SUPPLIED INFORMATION:
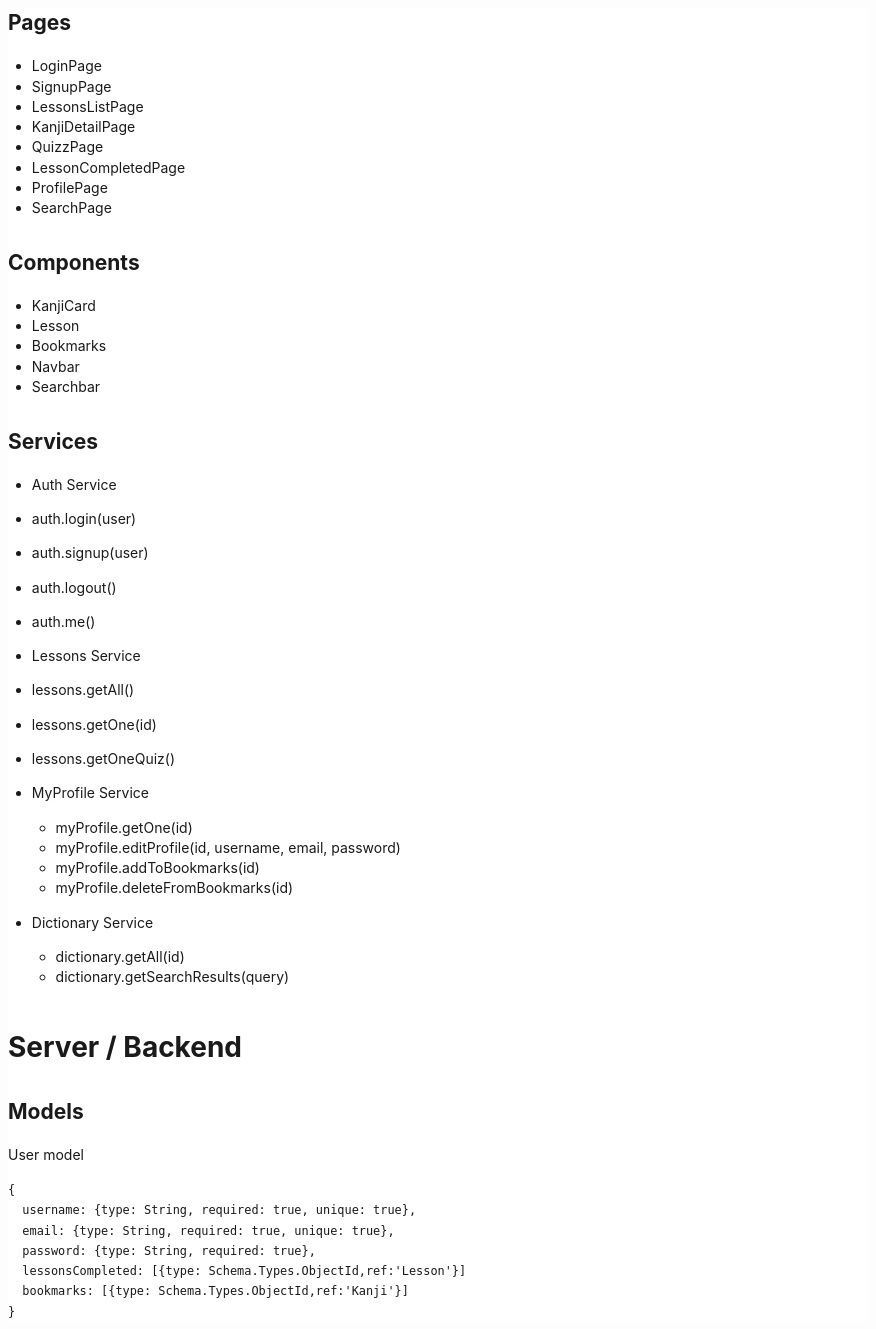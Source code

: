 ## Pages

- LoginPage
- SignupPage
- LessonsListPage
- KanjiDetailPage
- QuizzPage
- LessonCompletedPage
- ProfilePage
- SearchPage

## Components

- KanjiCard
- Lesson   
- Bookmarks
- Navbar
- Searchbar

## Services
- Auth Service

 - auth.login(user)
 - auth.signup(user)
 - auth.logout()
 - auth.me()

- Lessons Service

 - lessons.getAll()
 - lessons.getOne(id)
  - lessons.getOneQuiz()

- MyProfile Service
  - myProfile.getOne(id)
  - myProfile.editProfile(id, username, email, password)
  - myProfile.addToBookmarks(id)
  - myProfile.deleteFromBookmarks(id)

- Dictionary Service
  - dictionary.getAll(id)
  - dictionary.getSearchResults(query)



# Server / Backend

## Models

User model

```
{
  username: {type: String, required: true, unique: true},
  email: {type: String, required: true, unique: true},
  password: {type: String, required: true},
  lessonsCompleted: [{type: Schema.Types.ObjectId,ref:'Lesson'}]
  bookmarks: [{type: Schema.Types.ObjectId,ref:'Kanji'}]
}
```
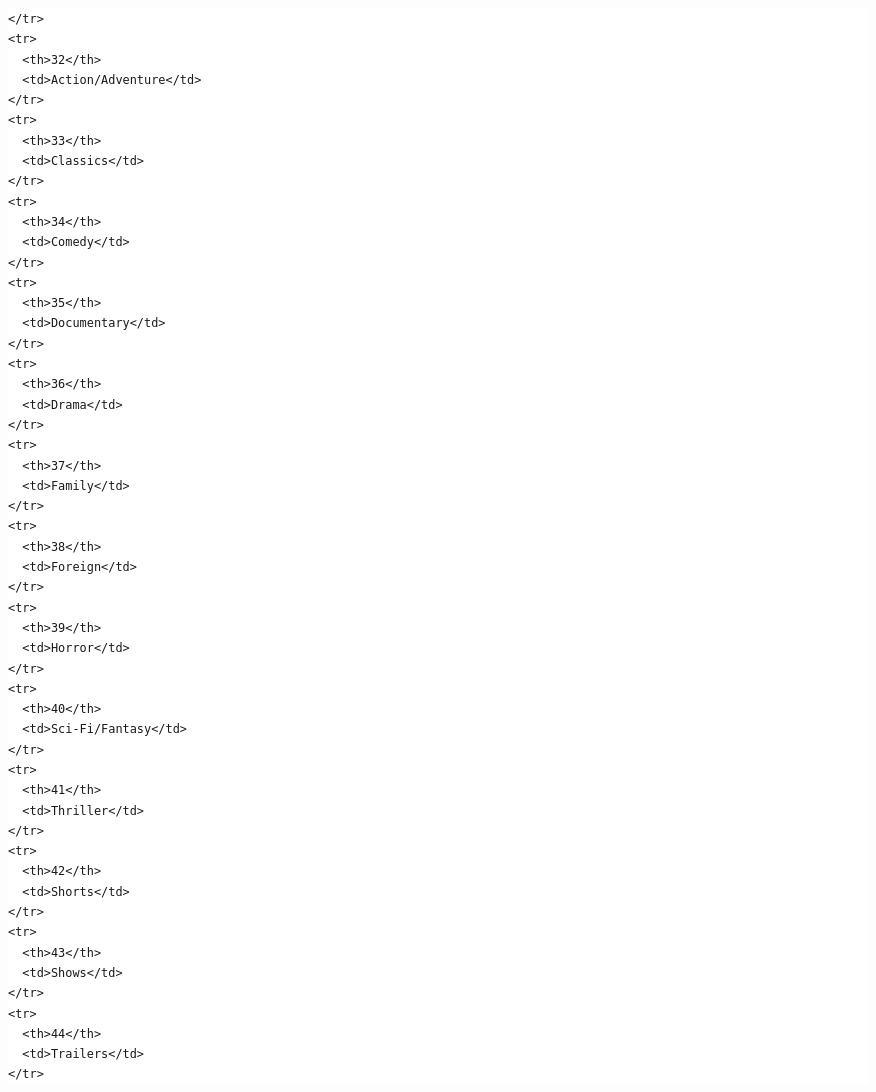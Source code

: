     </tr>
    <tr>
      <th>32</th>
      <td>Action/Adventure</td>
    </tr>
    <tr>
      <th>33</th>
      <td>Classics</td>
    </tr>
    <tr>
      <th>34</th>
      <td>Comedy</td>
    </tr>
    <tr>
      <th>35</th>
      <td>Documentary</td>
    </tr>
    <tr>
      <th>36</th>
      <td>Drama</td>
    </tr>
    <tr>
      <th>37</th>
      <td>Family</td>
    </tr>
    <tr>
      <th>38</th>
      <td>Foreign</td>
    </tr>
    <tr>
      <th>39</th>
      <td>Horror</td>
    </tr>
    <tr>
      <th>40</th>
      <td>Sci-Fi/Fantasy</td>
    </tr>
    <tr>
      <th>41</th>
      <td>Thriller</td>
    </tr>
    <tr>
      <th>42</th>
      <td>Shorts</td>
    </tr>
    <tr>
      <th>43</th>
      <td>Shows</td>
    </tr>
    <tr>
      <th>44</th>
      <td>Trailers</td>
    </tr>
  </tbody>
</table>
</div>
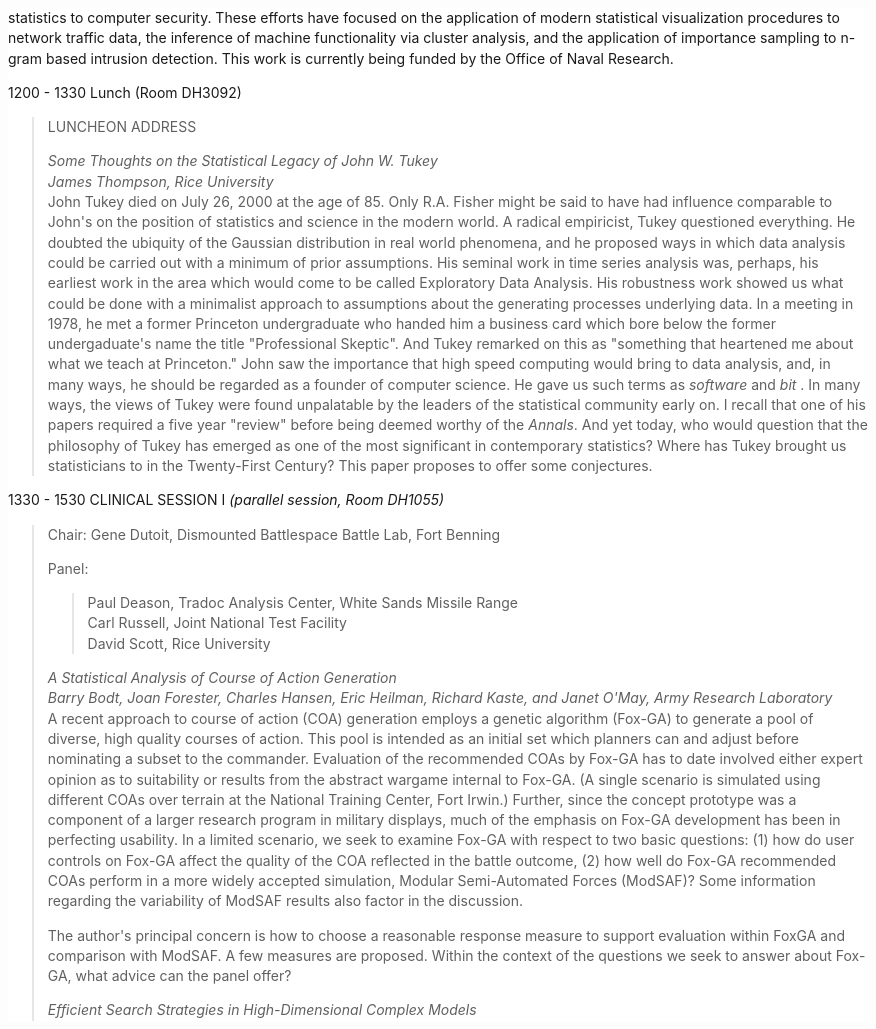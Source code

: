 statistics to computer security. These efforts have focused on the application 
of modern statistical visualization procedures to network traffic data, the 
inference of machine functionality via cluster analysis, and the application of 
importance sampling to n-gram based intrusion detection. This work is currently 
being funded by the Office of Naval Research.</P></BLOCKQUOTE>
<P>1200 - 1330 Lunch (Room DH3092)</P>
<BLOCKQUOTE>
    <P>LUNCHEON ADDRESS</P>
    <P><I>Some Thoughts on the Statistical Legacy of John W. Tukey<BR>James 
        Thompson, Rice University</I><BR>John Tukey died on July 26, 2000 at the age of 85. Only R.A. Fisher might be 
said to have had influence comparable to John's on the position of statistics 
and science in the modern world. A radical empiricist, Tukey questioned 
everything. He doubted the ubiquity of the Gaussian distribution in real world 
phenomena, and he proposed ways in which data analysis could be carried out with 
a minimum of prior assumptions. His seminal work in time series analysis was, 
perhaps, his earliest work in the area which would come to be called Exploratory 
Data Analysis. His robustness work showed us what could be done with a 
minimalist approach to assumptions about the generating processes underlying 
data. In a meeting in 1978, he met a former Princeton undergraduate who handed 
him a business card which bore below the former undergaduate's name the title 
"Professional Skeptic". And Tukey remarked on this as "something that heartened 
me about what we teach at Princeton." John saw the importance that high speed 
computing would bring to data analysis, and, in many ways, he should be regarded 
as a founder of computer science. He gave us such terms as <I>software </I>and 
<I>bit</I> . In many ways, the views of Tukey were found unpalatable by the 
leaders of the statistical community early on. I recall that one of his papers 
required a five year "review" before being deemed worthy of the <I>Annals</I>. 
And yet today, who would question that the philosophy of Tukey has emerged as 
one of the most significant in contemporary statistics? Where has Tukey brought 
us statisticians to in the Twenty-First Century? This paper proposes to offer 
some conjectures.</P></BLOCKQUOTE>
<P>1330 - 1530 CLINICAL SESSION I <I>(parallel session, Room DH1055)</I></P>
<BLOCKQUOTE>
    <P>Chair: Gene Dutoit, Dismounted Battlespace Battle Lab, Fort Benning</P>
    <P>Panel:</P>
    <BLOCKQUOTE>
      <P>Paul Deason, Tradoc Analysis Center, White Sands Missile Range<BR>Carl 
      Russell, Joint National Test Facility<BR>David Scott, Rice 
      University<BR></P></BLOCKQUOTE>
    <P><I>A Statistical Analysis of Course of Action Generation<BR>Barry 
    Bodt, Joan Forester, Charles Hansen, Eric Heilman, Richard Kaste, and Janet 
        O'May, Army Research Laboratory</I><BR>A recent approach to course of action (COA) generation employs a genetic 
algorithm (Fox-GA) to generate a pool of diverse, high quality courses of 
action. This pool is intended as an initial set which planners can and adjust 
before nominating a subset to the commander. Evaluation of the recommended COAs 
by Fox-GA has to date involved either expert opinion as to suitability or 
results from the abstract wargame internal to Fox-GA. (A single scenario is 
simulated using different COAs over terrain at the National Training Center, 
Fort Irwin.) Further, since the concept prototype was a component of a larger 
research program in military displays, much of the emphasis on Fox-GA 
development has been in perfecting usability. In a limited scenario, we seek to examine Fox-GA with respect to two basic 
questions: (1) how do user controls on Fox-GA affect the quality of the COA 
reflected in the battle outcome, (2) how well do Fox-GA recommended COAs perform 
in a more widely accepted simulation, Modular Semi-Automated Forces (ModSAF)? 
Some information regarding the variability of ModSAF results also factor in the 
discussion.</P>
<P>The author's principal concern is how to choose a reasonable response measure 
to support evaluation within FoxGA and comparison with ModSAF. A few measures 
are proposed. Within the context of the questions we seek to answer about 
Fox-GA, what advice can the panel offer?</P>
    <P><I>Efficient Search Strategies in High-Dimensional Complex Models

ACTION ITEM: Would you quote everything above from the line containing "Thompson, Rice University</I><BR>John" down to the line containing "computing would bring"? Include both of those lines and nothing else.

OUTPUT:
        Thompson, Rice University</I><BR>John Tukey died on July 26, 2000 at the age of 85. Only R.A. Fisher might be 
said to have had influence comparable to John's on the position of statistics 
and science in the modern world. A radical empiricist, Tukey questioned 
everything. He doubted the ubiquity of the Gaussian distribution in real world 
phenomena, and he proposed ways in which data analysis could be carried out with 
a minimum of prior assumptions. His seminal work in time series analysis was, 
perhaps, his earliest work in the area which would come to be called Exploratory 
Data Analysis. His robustness work showed us what could be done with a 
minimalist approach to assumptions about the generating processes underlying 
data. In a meeting in 1978, he met a former Princeton undergraduate who handed 
him a business card which bore below the former undergaduate's name the title 
"Professional Skeptic". And Tukey remarked on this as "something that heartened 
me about what we teach at Princeton." John saw the importance that high speed 
computing would bring to data analysis, and, in many ways, he should be regarded 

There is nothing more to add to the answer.